Eth L1 has per block gas limit of 30M OP L2 has block gas limit of 15M, so jumbo transactions fail.
Can we have the same 30M gas limit on L2? Otherwise, it isn't really equivalent if we cannot push through a 20M gas transaction successfully on L2.
This is a really interesting topic that we've discussed before in depth. I brought up the same concern with jumbo txns that succeed on L1 but would fail on L2. Main problem with increasing the gas limit is that Optimism's block times are much, much lower than Ethereum's block times, so increasing the gas limit creates the potential for the chain to become rapidly bloated.
We're planning to mostly resolve this issue in Bedrock with the following modifications to the protocol:
- Optimism's block times will be fixed at one block every 2 seconds
- Blocks will have a target gas limit of 2.5m with an elasticity multiplier of 8, meaning the maximum gas limit is 20m
- We may increase the maximum to 30m if we feel it's safe to do so
We ran some analytics and found that at 20m the protocol can still be safe while also being able to execute a vast majority of the txns that have ever been executed on L1. If you have a specific jumbo txn that you want to execute that wouldn't work with a 20m gas limit, let me know.
Optimism's block times will be fixed at one block every 2 seconds
This makes some really drastic change to OP that make it not as useful as it currently is, with instant L2 finality.
Many use-cases that rely on instant confirmation / rejection will go away, can we please tighten this down to at most 500ms? or even less?
Usecases that are actually in production on OP today are:
- Trading between CEX (which has instant finality) and OP (which also has effectively instant finality right now)
- Near real time payment confirmation, 2s is very slow compared to instant confirmation
- At 2s per block, OP is not really that different from Polygon, it loses a lot of the "effectively syncronous" advantages at the network level.

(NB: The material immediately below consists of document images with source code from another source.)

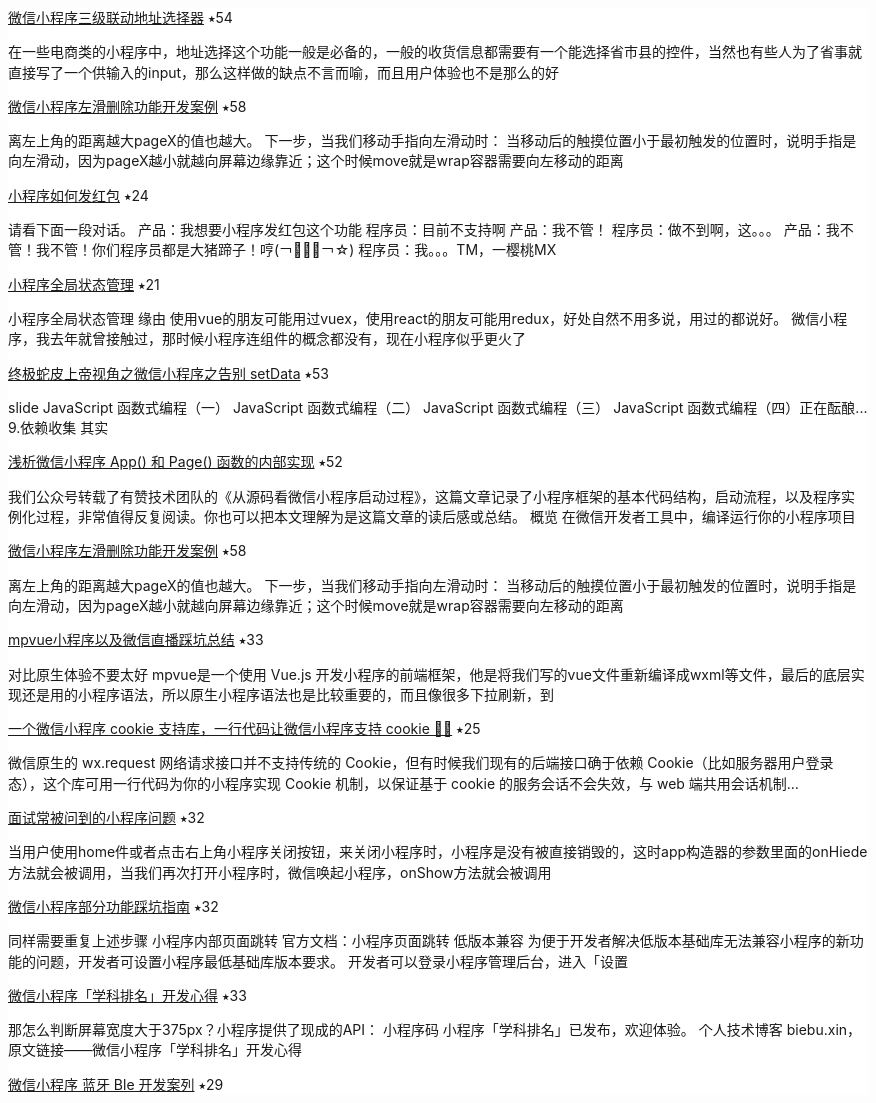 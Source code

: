 [微信小程序三级联动地址选择器](https://juejin.im/post/5964d1fd5188250d914de311) ⭑54

在一些电商类的小程序中，地址选择这个功能一般是必备的，一般的收货信息都需要有一个能选择省市县的控件，当然也有些人为了省事就直接写了一个供输入的input，那么这样做的缺点不言而喻，而且用户体验也不是那么的好

[微信小程序左滑删除功能开发案例](https://juejin.im/post/5be81e1251882516f578628a) ⭑58

离左上角的距离越大pageX的值也越大。 下一步，当我们移动手指向左滑动时： 当移动后的触摸位置小于最初触发的位置时，说明手指是向左滑动，因为pageX越小就越向屏幕边缘靠近；这个时候move就是wrap容器需要向左移动的距离

[小程序如何发红包](https://juejin.im/post/5b94d6ad6fb9a05d3634bb4b) ⭑24

请看下面一段对话。 产品：我想要小程序发红包这个功能 程序员：目前不支持啊 产品：我不管！ 程序员：做不到啊，这。。。 产品：我不管！我不管！你们程序员都是大猪蹄子！哼\(￢︿̫̿￢☆\) 程序员：我。。。TM，一樱桃MX

[小程序全局状态管理](https://juejin.im/post/5b7643bf6fb9a009a9294af7) ⭑21

小程序全局状态管理 缘由 使用vue的朋友可能用过vuex，使用react的朋友可能用redux，好处自然不用多说，用过的都说好。 微信小程序，我去年就曾接触过，那时候小程序连组件的概念都没有，现在小程序似乎更火了

[终极蛇皮上帝视角之微信小程序之告别 setData](https://juejin.im/post/5b7016f96fb9a00981655b39) ⭑53

slide JavaScript 函数式编程（一） JavaScript 函数式编程（二） JavaScript 函数式编程（三） JavaScript 函数式编程（四）正在酝酿... 9.依赖收集 其实

[浅析微信小程序 App\(\) 和 Page\(\) 函数的内部实现](https://kangzubin.com/wxapp-App-Page-function/?hmsr=toutiao.io&utm_medium=toutiao.io&utm_source=toutiao.io) ⭑52

我们公众号转载了有赞技术团队的《从源码看微信小程序启动过程》，这篇文章记录了小程序框架的基本代码结构，启动流程，以及程序实例化过程，非常值得反复阅读。你也可以把本文理解为是这篇文章的读后感或总结。 概览 在微信开发者工具中，编译运行你的小程序项目

[微信小程序左滑删除功能开发案例](https://juejin.im/post/5be81e1251882516f578628a) ⭑58

离左上角的距离越大pageX的值也越大。 下一步，当我们移动手指向左滑动时： 当移动后的触摸位置小于最初触发的位置时，说明手指是向左滑动，因为pageX越小就越向屏幕边缘靠近；这个时候move就是wrap容器需要向左移动的距离

[mpvue小程序以及微信直播踩坑总结](https://juejin.im/post/5b8d067ee51d45389f54f9d7) ⭑33

对比原生体验不要太好 mpvue是一个使用 Vue.js 开发小程序的前端框架，他是将我们写的vue文件重新编译成wxml等文件，最后的底层实现还是用的小程序语法，所以原生小程序语法也是比较重要的，而且像很多下拉刷新，到

[一个微信小程序 cookie 支持库，一行代码让微信小程序支持 cookie 🍪🚀](https://github.com/charleslo1/weapp-cookie) ⭑25

微信原生的 wx.request 网络请求接口并不支持传统的 Cookie，但有时候我们现有的后端接口确于依赖 Cookie（比如服务器用户登录态），这个库可用一行代码为你的小程序实现 Cookie 机制，以保证基于 cookie 的服务会话不会失效，与 web 端共用会话机制…

[面试常被问到的小程序问题](https://juejin.im/post/5d12cd7051882531684bdbbc) ⭑32

当用户使用home件或者点击右上角小程序关闭按钮，来关闭小程序时，小程序是没有被直接销毁的，这时app构造器的参数里面的onHiede方法就会被调用，当我们再次打开小程序时，微信唤起小程序，onShow方法就会被调用

[微信小程序部分功能踩坑指南](https://www.jianshu.com/p/0b2043ecd024) ⭑32

同样需要重复上述步骤 小程序内部页面跳转 官方文档：小程序页面跳转 低版本兼容 为便于开发者解决低版本基础库无法兼容小程序的新功能的问题，开发者可设置小程序最低基础库版本要求。 开发者可以登录小程序管理后台，进入「设置

[微信小程序「学科排名」开发心得](https://juejin.im/post/5a5d9c3ef265da3e261bf642) ⭑33

那怎么判断屏幕宽度大于375px？小程序提供了现成的API： 小程序码 小程序「学科排名」已发布，欢迎体验。 个人技术博客 biebu.xin，原文链接——微信小程序「学科排名」开发心得

[微信小程序 蓝牙 Ble 开发案列](http://blog.csdn.net/u010046908/article/details/68924339) ⭑29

Blocks will have a target gas limit of 2.5m with an elasticity multiplier of 8, meaning the maximum gas limit is 20m
What is the difference between 20M and matching L1 spec of 30M? As far as I can tell, the bottleneck is in how many EVM byte codes the L2Geth interpreter can crank through, and that's directly a result of single threaded CPU performance.

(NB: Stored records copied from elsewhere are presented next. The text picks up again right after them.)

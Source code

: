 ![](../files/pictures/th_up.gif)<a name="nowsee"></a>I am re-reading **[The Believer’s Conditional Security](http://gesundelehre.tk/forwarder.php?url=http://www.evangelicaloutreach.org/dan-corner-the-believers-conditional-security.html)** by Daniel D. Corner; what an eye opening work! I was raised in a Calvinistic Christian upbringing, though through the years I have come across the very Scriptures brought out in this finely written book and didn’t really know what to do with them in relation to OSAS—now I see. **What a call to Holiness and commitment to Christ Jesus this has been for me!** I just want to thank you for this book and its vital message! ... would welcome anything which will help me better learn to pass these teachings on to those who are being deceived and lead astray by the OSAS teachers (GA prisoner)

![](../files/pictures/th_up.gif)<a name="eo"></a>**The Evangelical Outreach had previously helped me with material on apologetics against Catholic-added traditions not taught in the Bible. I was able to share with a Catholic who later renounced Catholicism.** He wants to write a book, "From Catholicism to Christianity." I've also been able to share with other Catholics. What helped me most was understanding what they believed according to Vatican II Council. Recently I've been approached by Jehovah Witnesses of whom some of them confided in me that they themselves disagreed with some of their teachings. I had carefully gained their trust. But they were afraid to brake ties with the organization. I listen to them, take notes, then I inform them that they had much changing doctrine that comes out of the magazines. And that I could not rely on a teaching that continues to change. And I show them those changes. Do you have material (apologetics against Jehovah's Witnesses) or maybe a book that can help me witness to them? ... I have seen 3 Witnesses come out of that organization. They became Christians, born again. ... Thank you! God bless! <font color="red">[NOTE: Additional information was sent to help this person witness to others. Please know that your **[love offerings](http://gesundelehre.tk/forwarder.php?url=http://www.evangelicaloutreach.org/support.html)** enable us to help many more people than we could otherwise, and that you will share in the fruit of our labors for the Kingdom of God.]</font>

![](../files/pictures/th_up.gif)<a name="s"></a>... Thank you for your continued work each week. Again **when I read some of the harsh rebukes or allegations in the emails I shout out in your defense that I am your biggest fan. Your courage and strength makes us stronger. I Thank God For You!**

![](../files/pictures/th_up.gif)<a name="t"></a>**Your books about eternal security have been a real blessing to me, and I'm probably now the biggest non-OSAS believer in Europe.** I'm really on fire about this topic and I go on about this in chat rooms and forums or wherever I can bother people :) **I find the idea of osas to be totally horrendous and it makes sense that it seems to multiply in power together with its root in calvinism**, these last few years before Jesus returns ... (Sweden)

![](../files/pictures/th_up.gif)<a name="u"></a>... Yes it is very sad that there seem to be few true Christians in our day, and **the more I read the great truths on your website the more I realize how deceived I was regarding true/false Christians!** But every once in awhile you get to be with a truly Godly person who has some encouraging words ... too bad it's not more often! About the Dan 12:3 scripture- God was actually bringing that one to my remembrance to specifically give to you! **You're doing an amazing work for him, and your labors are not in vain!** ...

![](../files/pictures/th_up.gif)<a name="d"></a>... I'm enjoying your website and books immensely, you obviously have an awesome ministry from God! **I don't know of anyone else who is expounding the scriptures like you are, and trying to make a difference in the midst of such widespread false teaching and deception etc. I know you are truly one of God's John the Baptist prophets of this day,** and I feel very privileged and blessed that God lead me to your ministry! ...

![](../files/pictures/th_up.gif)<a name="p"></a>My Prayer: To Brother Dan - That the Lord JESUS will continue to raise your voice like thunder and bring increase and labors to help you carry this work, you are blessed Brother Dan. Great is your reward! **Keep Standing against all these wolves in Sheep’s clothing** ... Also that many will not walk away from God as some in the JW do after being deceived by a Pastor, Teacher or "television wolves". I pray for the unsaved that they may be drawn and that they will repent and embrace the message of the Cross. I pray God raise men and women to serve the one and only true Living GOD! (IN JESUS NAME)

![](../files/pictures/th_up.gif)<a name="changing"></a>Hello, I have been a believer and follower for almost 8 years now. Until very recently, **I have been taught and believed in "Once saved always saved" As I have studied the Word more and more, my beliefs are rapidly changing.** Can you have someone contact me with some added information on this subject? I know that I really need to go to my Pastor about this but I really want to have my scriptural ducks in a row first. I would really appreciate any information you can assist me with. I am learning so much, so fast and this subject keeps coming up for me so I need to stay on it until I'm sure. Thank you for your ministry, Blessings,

CPU have been getting faster and faster in recent year, especially if you look at the Epyc Milan series of public cloud CPU. Next generation Intel Sapphire Rapids server CPU will also bring same or better single thread perf.
All of this means that with the right hardware on the sequencer, cranking through 30M gas blocks is only going to get easier over time. If you change block time to 200ms, the right CPU in GCP (T2D or N2D milan architecture) can churn through a 30M gas transaction just fine.
If you have a specific jumbo txn that you want to execute that wouldn't work with a 20m gas limit, let me know.
With 30M gas, you can do a LOT more computation on-chain. Protocols like DHedge for example can actually become a lot more sophisticated on-chain if they are allowed to do more number crunching in the contract, vs rely on offline solvers.
What is the advantage of a 2s block production rate vs a 200ms/500ms block production rate? Human perceive >1s as not instant, but a 200ms or 500ms block time still feels instant to human.
P2P gossip UDP packets can travel across the world in ~150ms (worst case going around the entire world), so I might see an network level argument for 500ms block timing to allow for a few round trips to happen at the P2P layer, but 2s just feel like sand bagging the block production rate.
What is the difference between 20M and matching L1 spec of 30M?
Matching the 30M spec seems reasonable and I will probably push for it. We're using 20M as a baseline for now (at the 2s block time) and will see how high we can reasonably crank up the gas limit before things get shaky. Further decreasing block times while increasing the gas limit to 30M would be fundamentally unsafe. Geth performance is mainly IO bound, not CPU bound. Accessing the state trie only gets worse as state gets more bloated. Requiring top-of-the-line sever hardware would reduce the future decentralization of the network by significantly increasing the cost to run a verifier that can actually keep up with block producers.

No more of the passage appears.